Labiba Jahan
Knight Foundation School of Computing and Information Sciences
Lecture Information:
- June 15, 2021
- 12:00 PM
- Zoom

Speaker Bio
Labiba Jahan is a fifth-year Ph.D. candidate at the Knight Foundation School of Computing and Information Sciences (KFSCIS), Florida International University (FIU) under the supervision of Professor Mark A. Finlayson. Her research interests are in Natural Language Processing, with a focus on Story Understanding. She holds a B.Sc degree in Computer Science and Engineering from the Shahjalal University of Science and Technology, Bangladesh in 2014. From 2014 to 2016, before joining FIU, she worked as a Lecturer at Metropolitan University, Sylhet, Bangladesh. In 2019 she served as an intern at the Product Simulation and Modelling Group at Siemens Corporate Technology in Princeton, NJ. She won 3rd place at 2019 Florida International University’s Graduate Student Appreciation Week. She has published several workshop and conference papers.
Description
If we are to understand stories, we must understand characters: characters are central to every narrative and drive the action forward. Critically, many stories (especially cultural ones) employ stereotypical character roles in their stories for different purposes, including efficient communication among bundles of default characteristics and associations, ease understanding of those characters’ role in the overall narrative, and many more. These roles include ideas such as hero, villain, or victim, as well as culturally-specific roles such as, for example, the donor (in Russian tales) or the trickster (in Native American tales). My thesis aims to learn these roles automatically, inducing them from data using a novel co-clustering technique.

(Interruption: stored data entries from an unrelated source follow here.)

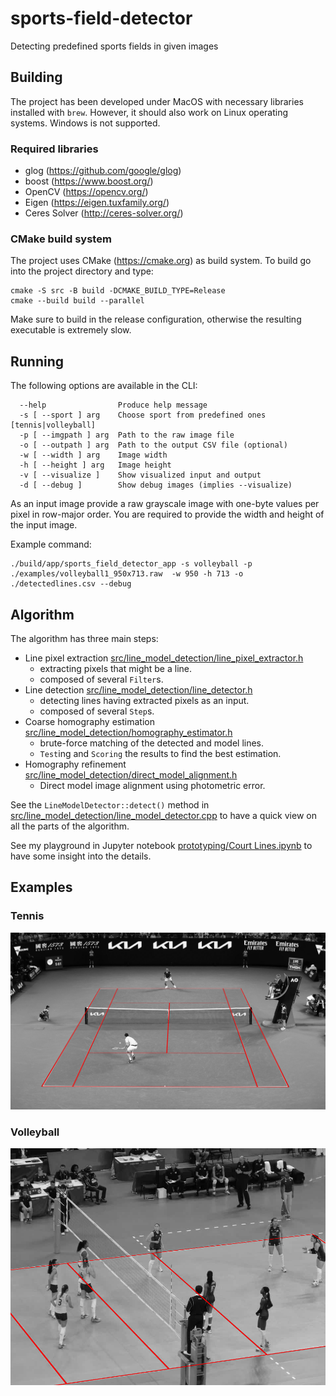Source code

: # sports-field-detector
Detecting predefined sports fields in given images

## Building

The project has been developed under MacOS with necessary libraries installed with `brew`. However, it should also work on Linux operating systems. Windows is not supported.

### Required libraries
* glog (https://github.com/google/glog)
* boost (https://www.boost.org/)
* OpenCV (https://opencv.org/)
* Eigen (https://eigen.tuxfamily.org/)
* Ceres Solver (http://ceres-solver.org/)

### CMake build system

The project uses CMake (https://cmake.org) as build system. To build go into the project directory and type:
```
cmake -S src -B build -DCMAKE_BUILD_TYPE=Release
cmake --build build --parallel
```
Make sure to build in the release configuration, otherwise the resulting executable is extremely slow.

## Running

The following options are available in the CLI:
```
  --help                Produce help message
  -s [ --sport ] arg    Choose sport from predefined ones [tennis|volleyball]
  -p [ --imgpath ] arg  Path to the raw image file
  -o [ --outpath ] arg  Path to the output CSV file (optional)
  -w [ --width ] arg    Image width
  -h [ --height ] arg   Image height
  -v [ --visualize ]    Show visualized input and output
  -d [ --debug ]        Show debug images (implies --visualize)
  ```
  
As an input image provide a raw grayscale image with one-byte values per pixel in row-major order. You are required to provide the width and height of the input image.

Example command:
```
./build/app/sports_field_detector_app -s volleyball -p ./examples/volleyball1_950x713.raw  -w 950 -h 713 -o ./detectedlines.csv --debug
```

## Algorithm
The algorithm has three main steps:
* Line pixel extraction [src/line_model_detection/line_pixel_extractor.h](src/line_model_detection/line_pixel_extractor.h)
  - extracting pixels that might be a line.
  - composed of several `Filter`s.
* Line detection [src/line_model_detection/line_detector.h](src/line_model_detection/line_detector.h)
  - detecting lines having extracted pixels as an input.
  - composed of several `Step`s.
* Coarse homography estimation [src/line_model_detection/homography_estimator.h](src/line_model_detection/homography_estimator.h)
  - brute-force matching of the detected and model lines.
  - `Test`ing and `Scoring` the results to find the best estimation.
* Homography refinement [src/line_model_detection/direct_model_alignment.h](src/line_model_detection/direct_model_alignment.h)
  - Direct model image alignment using photometric error.

See the `LineModelDetector::detect()` method in [src/line_model_detection/line_model_detector.cpp](src/line_model_detection/line_model_detector.cpp) to have a quick view on all the parts of the algorithm.

See my playground in Jupyter notebook [prototyping/Court Lines.ipynb](<prototyping/Court Lines.ipynb>) to have some insight into the details.

## Examples

### Tennis

![Tennis detection example](tennis_detection_example.png?raw=true "Tennis detection example")

### Volleyball

![Volleyball detection example](volleyball_detection_example.png?raw=true "Volleyball detection example")
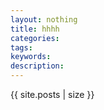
 ```yaml
---
layout: nothing
title: hhhh
categories:
tags:
keywords:
description:
---
```





{{ site.posts | size }}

The first step of learning character roles, however, is to identify which coreference chains correspond to characters, which are defined by narratologists as animate entities that drive the plot forward. The first part of my work has focused on this character identification problem, specifically focusing on the problem of animacy detection. Prior work treated animacy as a word-level property, and researchers developed statistical models to classify words as either animate or inanimate. I claimed this approach to the problem is ill-posed and presented a new hybrid approach for classifying the animacy of coreference chains that achieved state-of-the-art performance.
The next step of my work is to develop approaches first to identify the characters and then a new unsupervised clustering approach to learn stereotypical roles. My character identification system consists of two stages: first, I detect animate chains from the coreference chains using my existing animacy detector; second, I apply a supervised machine learning model that identifies which of those chains qualify as characters. I proposed a narratologically grounded definition of character and built a straightforward supervised machine learning model with a small set of features that achieved state-of-the-art performance.
In the last step, I successfully implemented a clustering approach with plot and thematic information to cluster the archetypes. This work resulted in a completely new approach to understand the structure of stories, greatly advancing the state-of-the-art of story understanding.